Files
cell/tokenize.cm
2026-02-26 08:13:18 -06:00

455 lines
13 KiB
Plaintext

var tokenize = function(src, filename) {
var len = length(src)
var pos = 0
var row = 0
var col = 0
var tokens = []
// Keywords lookup
var keywords = {
if: "if", in: "in", do: "do", go: "go",
var: "var", def: "def", for: "for",
else: "else", this: "this", null: "null", true: "true",
false: "false", while: "while", break: "break",
return: "return", delete: "delete",
disrupt: "disrupt", function: "function", continue: "continue",
disruption: "disruption"
}
var escape_map = {
n: "\n", t: "\t", r: "\r", "\\": "\\",
"'": "'", "\"": "\"", "`": "`",
"0": character(0)
}
var pk = function() {
if (pos >= len) return null
return src[pos]
}
var pk_at = function(n) {
var idx = pos + n
if (idx >= len) return null
return src[idx]
}
var adv = function() {
var c = src[pos]
pos = pos + 1
if (c == "\n") {
row = row + 1
col = 0
} else {
col = col + 1
}
return c
}
var is_digit = function(c) {
return c >= "0" && c <= "9"
}
var is_hex = function(c) {
return (c >= "0" && c <= "9") || (c >= "a" && c <= "f") || (c >= "A" && c <= "F")
}
var hex_val = function(c) {
if (c >= "0" && c <= "9") return codepoint(c) - codepoint("0")
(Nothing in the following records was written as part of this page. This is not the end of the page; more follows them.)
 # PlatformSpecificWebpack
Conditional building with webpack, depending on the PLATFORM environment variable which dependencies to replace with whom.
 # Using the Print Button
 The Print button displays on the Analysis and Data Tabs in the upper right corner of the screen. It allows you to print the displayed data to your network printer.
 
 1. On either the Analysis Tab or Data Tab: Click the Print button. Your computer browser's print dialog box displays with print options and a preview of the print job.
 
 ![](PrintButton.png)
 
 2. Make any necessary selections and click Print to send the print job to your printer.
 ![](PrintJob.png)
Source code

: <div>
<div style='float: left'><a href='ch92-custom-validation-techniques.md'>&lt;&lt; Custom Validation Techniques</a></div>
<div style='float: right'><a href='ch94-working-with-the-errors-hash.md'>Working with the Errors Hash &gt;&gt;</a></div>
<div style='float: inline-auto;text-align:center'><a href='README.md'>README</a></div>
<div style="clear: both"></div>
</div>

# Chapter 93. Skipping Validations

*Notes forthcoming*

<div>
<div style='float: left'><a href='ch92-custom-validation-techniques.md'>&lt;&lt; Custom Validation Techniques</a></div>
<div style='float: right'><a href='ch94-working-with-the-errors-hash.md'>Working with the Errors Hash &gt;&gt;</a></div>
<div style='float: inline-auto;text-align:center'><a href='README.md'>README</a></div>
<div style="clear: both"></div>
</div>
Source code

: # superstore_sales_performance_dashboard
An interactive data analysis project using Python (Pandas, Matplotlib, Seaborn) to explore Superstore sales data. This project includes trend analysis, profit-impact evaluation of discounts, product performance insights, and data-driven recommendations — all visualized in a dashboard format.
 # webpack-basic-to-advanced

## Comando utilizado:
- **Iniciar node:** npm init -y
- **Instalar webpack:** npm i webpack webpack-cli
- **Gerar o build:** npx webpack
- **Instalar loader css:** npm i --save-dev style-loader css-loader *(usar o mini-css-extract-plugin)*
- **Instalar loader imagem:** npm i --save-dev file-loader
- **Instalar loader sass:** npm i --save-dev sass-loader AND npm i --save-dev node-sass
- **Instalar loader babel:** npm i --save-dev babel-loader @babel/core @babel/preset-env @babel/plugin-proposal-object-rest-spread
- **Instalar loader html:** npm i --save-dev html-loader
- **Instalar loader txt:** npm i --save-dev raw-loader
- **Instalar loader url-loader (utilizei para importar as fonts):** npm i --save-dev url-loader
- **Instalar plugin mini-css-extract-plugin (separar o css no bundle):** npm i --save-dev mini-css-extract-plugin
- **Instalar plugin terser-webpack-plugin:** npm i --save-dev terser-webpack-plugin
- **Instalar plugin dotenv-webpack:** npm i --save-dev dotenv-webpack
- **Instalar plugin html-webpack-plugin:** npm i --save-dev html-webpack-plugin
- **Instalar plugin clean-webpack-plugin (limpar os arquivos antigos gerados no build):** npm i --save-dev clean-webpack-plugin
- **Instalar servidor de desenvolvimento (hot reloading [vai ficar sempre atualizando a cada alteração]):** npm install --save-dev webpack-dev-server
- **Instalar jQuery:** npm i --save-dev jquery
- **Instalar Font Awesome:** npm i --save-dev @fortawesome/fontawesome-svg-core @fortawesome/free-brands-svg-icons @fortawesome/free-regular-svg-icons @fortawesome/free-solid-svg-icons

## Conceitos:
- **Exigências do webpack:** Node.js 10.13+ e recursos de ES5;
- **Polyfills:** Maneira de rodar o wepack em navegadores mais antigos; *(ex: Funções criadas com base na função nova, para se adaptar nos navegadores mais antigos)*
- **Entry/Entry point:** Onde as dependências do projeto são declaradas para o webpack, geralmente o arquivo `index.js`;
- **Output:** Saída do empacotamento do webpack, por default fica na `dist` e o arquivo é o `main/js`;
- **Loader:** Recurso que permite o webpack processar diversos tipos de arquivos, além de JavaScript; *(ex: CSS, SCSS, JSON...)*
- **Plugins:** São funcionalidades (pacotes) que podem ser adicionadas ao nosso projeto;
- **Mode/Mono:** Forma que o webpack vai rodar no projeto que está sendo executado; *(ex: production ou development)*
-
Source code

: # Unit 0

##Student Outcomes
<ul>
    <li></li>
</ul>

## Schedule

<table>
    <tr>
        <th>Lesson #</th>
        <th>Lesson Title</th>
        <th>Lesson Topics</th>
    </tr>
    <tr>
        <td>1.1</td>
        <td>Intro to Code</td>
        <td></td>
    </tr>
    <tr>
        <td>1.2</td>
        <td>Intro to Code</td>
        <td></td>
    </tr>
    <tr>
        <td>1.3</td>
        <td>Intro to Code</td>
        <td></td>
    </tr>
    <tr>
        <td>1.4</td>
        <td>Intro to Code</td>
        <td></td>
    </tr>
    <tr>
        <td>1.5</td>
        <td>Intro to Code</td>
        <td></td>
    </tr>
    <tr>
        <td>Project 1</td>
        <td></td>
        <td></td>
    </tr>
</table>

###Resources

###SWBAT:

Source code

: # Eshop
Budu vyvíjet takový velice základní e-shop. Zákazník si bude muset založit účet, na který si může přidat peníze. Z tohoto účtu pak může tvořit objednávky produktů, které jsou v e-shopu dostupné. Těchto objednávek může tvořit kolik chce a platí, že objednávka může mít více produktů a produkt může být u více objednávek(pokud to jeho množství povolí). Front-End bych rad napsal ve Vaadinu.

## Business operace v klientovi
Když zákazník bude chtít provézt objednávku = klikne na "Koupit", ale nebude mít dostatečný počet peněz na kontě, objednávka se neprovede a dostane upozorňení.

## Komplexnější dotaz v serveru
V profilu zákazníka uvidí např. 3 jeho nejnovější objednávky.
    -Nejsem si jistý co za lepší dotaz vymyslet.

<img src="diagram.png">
if (c >= "a" && c <= "f") return codepoint(c) - codepoint("a") + 10
if (c >= "A" && c <= "F") return codepoint(c) - codepoint("A") + 10
return 0
}
var read_unicode_escape = function() {
var cp_val = 0
var hi = 0
while (hi < 4 && pos < len && is_hex(pk())) {
cp_val = cp_val * 16 + hex_val(adv())
hi = hi + 1
}
return character(cp_val)
}
var is_alpha = function(c) {
return (c >= "a" && c <= "z") || (c >= "A" && c <= "Z")
}
var is_alnum = function(c) {
return is_alpha(c) || is_digit(c)
}
var is_ident_start = function(c) {
return is_alpha(c) || c == "_" || c == "$"
}
var is_ident_char = function(c) {
return is_alnum(c) || c == "_" || c == "$" || c == "?" || c == "!"
}
var substr = function(start, end) {
return text(src, start, end)
}
var read_string = function(quote) {
var start = pos
var start_row = row
var start_col = col
var parts = []
var run_start = 0
var esc = null
var esc_val = null
adv() // skip opening quote
run_start = pos
while (pos < len && pk() != quote) {
if (pk() == "\\") {
if (pos > run_start) parts[] = text(src, run_start, pos)
adv()
esc = adv()
esc_val = escape_map[esc]
if (esc_val != null) { parts[] = esc_val }
else if (esc == "u") { parts[] = read_unicode_escape() }
else { parts[] = esc }
run_start = pos
} else {
adv()
}
}
if (pos > run_start) parts[] = text(src, run_start, pos)
if (pos < len) adv() // skip closing quote
tokens[] = {
kind: "text", at: start,
from_row: start_row, from_column: start_col,
to_row: row, to_column: col,
value: text(parts)
}
}
var read_template = function() {
var start = pos
var start_row = row
var start_col = col
var parts = []
var run_start = 0
var depth = 0
var tc = null
var q = null
var interp_start = 0
adv() // skip opening backtick
run_start = pos
while (pos < len && pk() != "`") {
if (pk() == "\\" && pos + 1 < len) {
if (pos > run_start) parts[] = text(src, run_start, pos)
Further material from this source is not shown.